<<<<
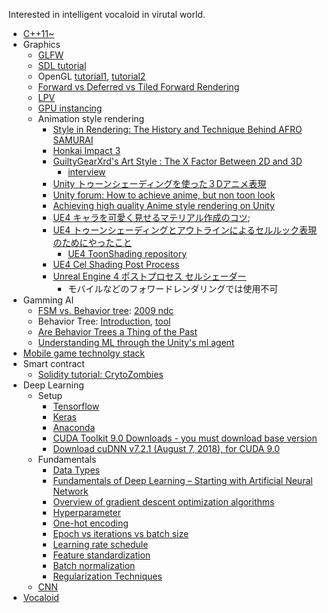 Interested in intelligent vocaloid in virutal world.

* [C++11~](https://github.com/jwvg0425/ModernCppStudy/wiki)
* Graphics
  * [GLFW](https://www.glfw.org/)
  * [SDL tutorial](http://lazyfoo.net/tutorials/SDL/index.php)
  * OpenGL [tutorial1](http://www.songho.ca/opengl/index.html), [tutorial2](http://lazyfoo.net/tutorials/OpenGL/index.php)
  * [Forward vs Deferred vs Tiled Forward Rendering](https://www.3dgep.com/forward-plus/)
  * [LPV](http://ericpolman.com/2016/06/28/light-propagation-volumes/)
  * [GPU instancing](https://hrmrzizon.github.io/2017/06/11/using-gpu-instancing-in-unity/)
  * Animation style rendering
    * [Style in Rendering: The History and Technique Behind AFRO SAMURAI](http://www.gdcvault.com/play/1427/Style-in-Rendering-The-History)
    * [Honkai Impact 3](http://www.uniteseoul.com/2018/download_files/T1_0503_2.pdf)
    * [GuiltyGearXrd's Art Style : The X Factor Between 2D and 3D](http://www.ggxrd.com/Motomura_Junya_GuiltyGearXrd.pdf)
      * [interview](https://gigglehd.com/zbxe/12202898)
    * [Unity トゥーンシェーディングを使った３Dアニメ表現](https://qiita.com/MuRo_CG/items/c417ef6d6cbeed3dd42b)
    * [Unity forum: How to achieve anime, but non toon look](https://forum.unity.com/threads/how-to-achieve-anime-but-non-toon-look.408148/)
    * [Achieving high quality Anime style rendering on Unity](http://www.uniteseoul.com/2018/download_files/T1_0503_2.pdf)
    * [UE4 キャラを可愛く見せるマテリアル作成のコツ](http://unrealengine.hatenablog.com/entry/2015/05/09/220416);
    * [UE4 トゥーンシェーディングとアウトラインによるセルルック表現のためにやったこと](http://unrealengine.hatenablog.com/entry/2015/10/25/233253)
      * [UE4 ToonShading repository](https://github.com/ArneBezuijen/UnrealEngine)
    * [UE4 Cel Shading Post Process](https://wiki.unrealengine.com/Cel_Shading_Post_Process)
    * [Unreal Engine 4 ポストプロセス セルシェーダー](http://unrealengine.hatenablog.com/entry/2018/05/27/235215)
      * モバイルなどのフォワードレンダリングでは使用不可
* Gamming AI
  * [FSM vs. Behavior tree](https://web.stanford.edu/class/cs123/lectures/CS123_lec08_HFSM_BT.pdf): [2009 ndc](https://www.slideshare.net/yonghakim900/2009-ndc)
  * Behavior Tree: [Introduction](http://blog.renatopp.com/2014/07/25/an-introduction-to-behavior-trees-part-1/), [tool](https://archive.codeplex.com/?p=brainiac)
  * [Are Behavior Trees a Thing of the Past](https://www.gamasutra.com/blogs/JakobRasmussen/20160427/271188/Are_Behavior_Trees_a_Thing_of_the_Past.php)
  * [Understanding ML through the Unity's ml agent](https://docs.google.com/presentation/d/e/2PACX-1vRloM3dMgWk55xAU-0nctVsxQIE2zqt6eANo0x8fqTcrlkvzkymB5R-kOIypL3QnDid1rqF0yl4kBmV/pub?start=false&loop=false&delayms=3000)
* [Mobile game technolgy stack](https://github.com/goopymoon/goopymoon.github.io/blob/master/mobile_game_technology_stack.md)
* Smart contract
  * [Solidity tutorial: CrytoZombies](https://cryptozombies.io/en/course/)
* Deep Learning 
  * Setup
    * [Tensorflow](https://mjgim.icim.or.kr/2017/04/30/tensorflow.html)
    * [Keras](https://keras.io/#installation)
    * [Anaconda](https://conda.io/docs/user-guide/install/windows.html)
    * [CUDA Toolkit 9.0 Downloads - you must download base version](https://developer.nvidia.com/cuda-90-download-archive?target_os=Windows&target_arch=x86_64&target_version=10&target_type=exelocal)
    * [Download cuDNN v7.2.1 (August 7, 2018), for CUDA 9.0](https://developer.nvidia.com/rdp/cudnn-download)
  * Fundamentals
    * [Data Types](http://scikit-image.org/docs/dev/user_guide/data_types.html)
    * [Fundamentals of Deep Learning – Starting with Artificial Neural Network](https://www.analyticsvidhya.com/blog/2016/03/introduction-deep-learning-fundamentals-neural-networks/)
    * [Overview of gradient descent optimization algorithms](http://ruder.io/optimizing-gradient-descent/)
    * [Hyperparameter](https://www.quora.com/What-are-hyperparameters-in-machine-learning)
    * [One-hot encoding](https://hackernoon.com/what-is-one-hot-encoding-why-and-when-do-you-have-to-use-it-e3c6186d008f)
    * [Epoch vs iterations vs batch size](https://towardsdatascience.com/epoch-vs-iterations-vs-batch-size-4dfb9c7ce9c9)
    * [Learning rate schedule](https://towardsdatascience.com/learning-rate-schedules-and-adaptive-learning-rate-methods-for-deep-learning-2c8f433990d1)
    * [Feature standardization](http://sebastianraschka.com/Articles/2014_about_feature_scaling.html)
    * [Batch normalization](https://shuuki4.wordpress.com/2016/01/13/batch-normalization-%EC%84%A4%EB%AA%85-%EB%B0%8F-%EA%B5%AC%ED%98%84/)
    * [Regularization Techniques](https://www.analyticsvidhya.com/blog/2018/04/fundamentals-deep-learning-regularization-techniques/)
  * [CNN](https://github.com/goopymoon/goopymoon.github.io/blob/master/CNN.md)
* [Vocaloid](https://github.com/goopymoon/goopymoon.github.io/blob/master/MMD.md)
>>>>
● **Instructions to follow**
Do not include the images; transcribe the rest of the listing exactly.

● **Written response**
 Interested in intelligent vocaloid in virutal world.

* [C++11~](https://github.com/jwvg0425/ModernCppStudy/wiki)
* Graphics
  * [GLFW](https://www.glfw.org/)
  * [SDL tutorial](http://lazyfoo.net/tutorials/SDL/index.php)
  * OpenGL [tutorial1](http://www.songho.ca/opengl/index.html), [tutorial2](http://lazyfoo.net/tutorials/OpenGL/index.php)
  * [Forward vs Deferred vs Tiled Forward Rendering](https://www.3dgep.com/forward-plus/)
  * [LPV](http://ericpolman.com/2016/06/28/light-propagation-volumes/)
  * [GPU instancing](https://hrmrzizon.github.io/2017/06/11/using-gpu-instancing-in-unity/)
  * Animation style rendering
    * [Style in Rendering: The History and Technique Behind AFRO SAMURAI](http://www.gdcvault.com/play/1427/Style-in-Rendering-The-History)
    * [Honkai Impact 3](http://www.uniteseoul.com/2018/download_files/T1_0503_2.pdf)
    * [GuiltyGearXrd's Art Style : The X Factor Between 2D and 3D](http://www.ggxrd.com/Motomura_Junya_GuiltyGearXrd.pdf)
      * [interview](https://gigglehd.com/zbxe/12202898)
    * [Unity トゥーンシェーディングを使った３Dアニメ表現](https://qiita.com/MuRo_CG/items/c417ef6d6cbeed3dd42b)
    * [Unity forum: How to achieve anime, but non toon look](https://forum.unity.com/threads/how-to-achieve-anime-but-non-toon-look.408148/)
    * [Achieving high quality Anime style rendering on Unity](http://www.uniteseoul.com/2018/download_files/T1_0503_2.pdf)
    * [UE4 キャラを可愛く見せるマテリアル作成のコツ](http://unrealengine.hatenablog.com/entry/2015/05/09/220416);
    * [UE4 トゥーンシェーディングとアウトラインによるセルルック表現のためにやったこと](http://unrealengine.hatenablog.com/entry/2015/10/25/233253)
      * [UE4 ToonShading repository](https://github.com/ArneBezuijen/UnrealEngine)
    * [UE4 Cel Shading Post Process](https://wiki.unrealengine.com/Cel_Shading_Post_Process)
    * [Unreal Engine 4 ポストプロセス セルシェーダー](http://unrealengine.hatenablog.com/entry/2018/05/27/235215)
      * モバイルなどのフォワードレンダリングでは使用不可
* Gamming AI
  * [FSM vs. Behavior tree](https://web.stanford.edu/class/cs123/lectures/CS123_lec08_HFSM_BT.pdf): [2009 ndc](https://www.slideshare.net/yonghakim900/2009-ndc)
  * Behavior Tree: [Introduction](http://blog.renatopp.com/2014/07/25/an-introduction-to-behavior-trees-part-1/), [tool](https://archive.codeplex.com/?p=brainiac)
  * [Are Behavior Trees a Thing of the Past](https://www.gamasutra.com/blogs/JakobRasmussen/20160427/271188/Are_Behavior_Trees_a_Thing_of_the_Past.php)
  * [Understanding ML through the Unity's ml agent](https://docs.google.com/presentation/d/e/2PACX-1vRloM3dMgWk55xAU-0nctVsxQIE2zqt6eANo0x8fqTcrlkvzkymB5R-kOIypL3QnDid1rqF0yl4kBmV/pub?start=false&loop=false&delayms=3000)
* [Mobile game technolgy stack](https://github.com/goopymoon/goopymoon.github.io/blob/master/mobile_game_technology_stack.md)
* Smart contract
  * [Solidity tutorial: CrytoZombies](https://cryptozombies.io/en/course/)
* Deep Learning 
  * Setup
    * [Tensorflow](https://mjgim.icim.or.kr/2017/04/30/tensorflow.html)
    * [Keras](https://keras.io/#installation)
    * [Anaconda](https://conda.io/docs/user-guide/install/windows.html)
    * [CUDA Toolkit 9.0 Downloads - you must download base version](https://developer.nvidia.com/cuda-90-download-archive?target_os=Windows&target_arch=x86_64&target_version=10&target_type=exelocal)
    * [Download cuDNN v7.2.1 (August 7, 2018), for CUDA 9.0](https://developer.nvidia.com/rdp/cudnn-download)
  * Fundamentals
    * [Data Types](http://scikit-image.org/docs/dev/user_guide/data_types.html)
    * [Fundamentals of Deep Learning – Starting with Artificial Neural Network](https://www.analyticsvidhya.com/blog/2016/03/introduction-deep-learning-fundamentals-neural-networks/)
    * [Overview of gradient descent optimization algorithms](http://ruder.io/optimizing-gradient-descent/)
    * [Hyperparameter](https://www.quora.com/What-are-hyperparameters-in-machine-learning)
    * [One-hot encoding](https://hackernoon.com/what-is-one-hot-encoding-why-and-when-do-you-have-to-use-it-e3c6186d008f)
    * [Epoch vs iterations vs batch size](https://towardsdatascience.com/epoch-vs-iterations-vs-batch-size-4dfb9c7ce9c9)
    * [Learning rate schedule](https://towardsdatascience.com/learning-rate-schedules-and-adaptive-learning-rate-methods-for-deep-learning-2c8f433990d1)
    * [Feature standardization](http://sebastianraschka.com/Articles/2014_about_feature_scaling.html)
    * [Batch normalization](https://shuuki4.wordpress.com/2016/01/13/batch-normalization-%EC%84%A4%EB%AA%85-%EB%B0%8F-%EA%B5%AC%ED%98%84/)
    * [Regularization Techniques](https://www.analyticsvidhya.com/blog/2018/04/fundamentals-deep-learning-regularization-techniques/)
  * [CNN](https://github.com/goopymoon/goopymoon.github.io/blob/master/CNN.md)
* [Vocaloid](https://github.com/goopymoon/goopymoon.github.io/blob/master/MMD.md)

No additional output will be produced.